Integrated design and engineering: Focused on the end goal

Mar 27, 2020

Mike Barrett, Biotech Business Unit Leader at CRB’s Raleigh, NC office, was recently featured in an article in Pharma’s Almanac entitled,  “Integrated Design and Engineering: Focused on the End Goal.”

Bringing life-saving therapies to market is often the focus of biopharmaceutical companies. Utilizing CRB’s ONEsolution™ project execution model, the integrated team of owners, designers, engineers, subcontractors and construction professionals seamlessly collaborate to efficiently deliver highly technical facilities that meet the client’s budget and schedule.

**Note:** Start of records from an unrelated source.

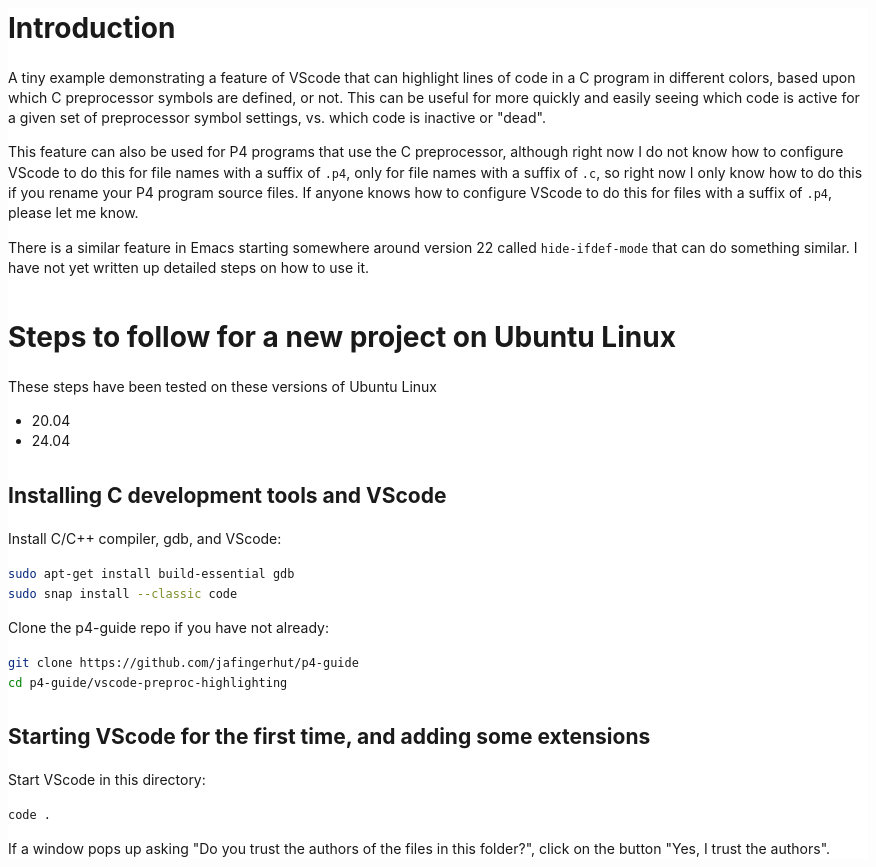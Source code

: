 # Introduction

A tiny example demonstrating a feature of VScode that can highlight
lines of code in a C program in different colors, based upon which C
preprocessor symbols are defined, or not.  This can be useful for more
quickly and easily seeing which code is active for a given set of
preprocessor symbol settings, vs. which code is inactive or "dead".

This feature can also be used for P4 programs that use the C
preprocessor, although right now I do not know how to configure VScode
to do this for file names with a suffix of `.p4`, only for file names
with a suffix of `.c`, so right now I only know how to do this if you
rename your P4 program source files.  If anyone knows how to configure
VScode to do this for files with a suffix of `.p4`, please let me
know.

There is a similar feature in Emacs starting somewhere around version
22 called `hide-ifdef-mode` that can do something similar.  I have not
yet written up detailed steps on how to use it.


# Steps to follow for a new project on Ubuntu Linux

These steps have been tested on these versions of Ubuntu Linux

+ 20.04
+ 24.04


## Installing C development tools and VScode

Install C/C++ compiler, gdb, and VScode:
```bash
sudo apt-get install build-essential gdb
sudo snap install --classic code
```

Clone the p4-guide repo if you have not already:
```bash
git clone https://github.com/jafingerhut/p4-guide
cd p4-guide/vscode-preproc-highlighting
```


## Starting VScode for the first time, and adding some extensions

Start VScode in this directory:
```bash
code .
```

If a window pops up asking "Do you trust the authors of the files in
this folder?", click on the button "Yes, I trust the authors".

In the article, Mike addresses the vision and approach that is used when delivering a ONEsolution project (excerpts below):

Collaborative Teams

An integrated design and construction provide clients with a single source of responsibility, communication, and streamlined coordination. From the start of a project, planning, design, and construction professionals are aligned with the client’s vision and driven to collectively pursue and achieve the project goals. With everyone on the team embracing an environment of trust, collaboration, shared incentives and common purpose, there is much greater project buy-in than is possible when a project is controlled by a single project manager that sets the schedule and assigns responsibilities.

Integration Workshops

Projects that will be completed using this fast-track design and construction approach begin with an integration workshop. Depending on the size of the project, these workshops may last a few hours to a couple of weeks. They provide an opportunity for team members to meet and get to know one another. They also provide the mechanism for building the project strategy, which is codified as a project charter around which the team can rally.

Project Charter

The charter is a living document that evolves during the life of the project. The target schedule and cost are generally fixed elements in the form of a commitment to have an operational facility by a certain date for a certain cost. Within those elements, however, there is flexibility to adjust the scope — specifically how those targets will be achieved.